* _TRY IT_
Where the records hold the string "paid", show the whole line it sits on.

──────── PROVIDED DATA ────────

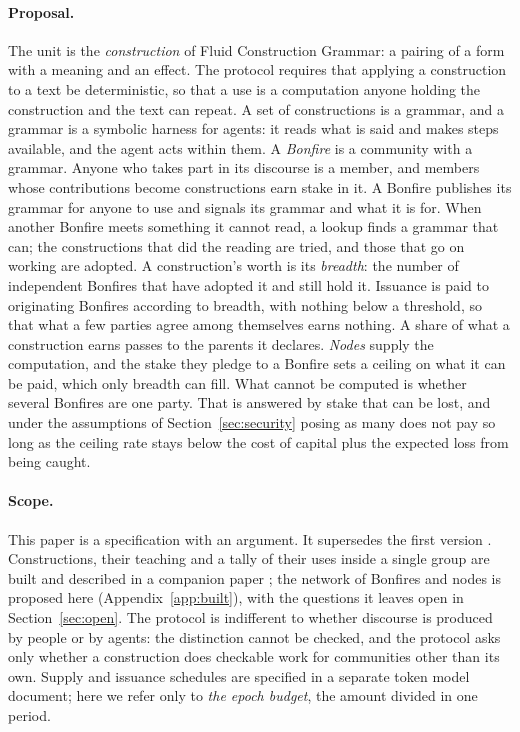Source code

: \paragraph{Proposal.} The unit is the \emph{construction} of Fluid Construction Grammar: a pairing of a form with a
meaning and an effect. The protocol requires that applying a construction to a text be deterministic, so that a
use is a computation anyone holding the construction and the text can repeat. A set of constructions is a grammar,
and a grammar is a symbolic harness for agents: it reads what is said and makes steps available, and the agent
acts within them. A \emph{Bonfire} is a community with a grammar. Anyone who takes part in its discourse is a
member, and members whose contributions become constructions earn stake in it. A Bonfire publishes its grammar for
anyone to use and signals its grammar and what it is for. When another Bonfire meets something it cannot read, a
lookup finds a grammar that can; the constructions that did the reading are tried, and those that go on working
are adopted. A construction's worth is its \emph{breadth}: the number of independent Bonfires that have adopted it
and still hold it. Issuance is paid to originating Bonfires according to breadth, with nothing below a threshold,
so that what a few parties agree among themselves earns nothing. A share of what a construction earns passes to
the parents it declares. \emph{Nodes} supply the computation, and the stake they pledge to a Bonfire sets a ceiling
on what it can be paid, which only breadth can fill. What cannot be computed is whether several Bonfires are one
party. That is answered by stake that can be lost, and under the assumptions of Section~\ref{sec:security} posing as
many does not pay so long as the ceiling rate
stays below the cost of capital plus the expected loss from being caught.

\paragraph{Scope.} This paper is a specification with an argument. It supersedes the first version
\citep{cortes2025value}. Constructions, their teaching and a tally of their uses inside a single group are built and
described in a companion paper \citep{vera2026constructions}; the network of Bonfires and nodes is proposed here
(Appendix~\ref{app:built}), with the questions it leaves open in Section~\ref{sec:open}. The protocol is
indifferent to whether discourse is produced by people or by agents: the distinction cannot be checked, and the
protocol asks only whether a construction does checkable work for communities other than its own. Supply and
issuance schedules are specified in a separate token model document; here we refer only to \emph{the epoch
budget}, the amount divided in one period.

────────

* _RESULT OF THIS EXERCISE_
and still hold it. Issuance is paid to originating Bonfires according to breadth, with nothing below a threshold,
on what it can be paid, which only breadth can fill. What cannot be computed is whether several Bonfires are one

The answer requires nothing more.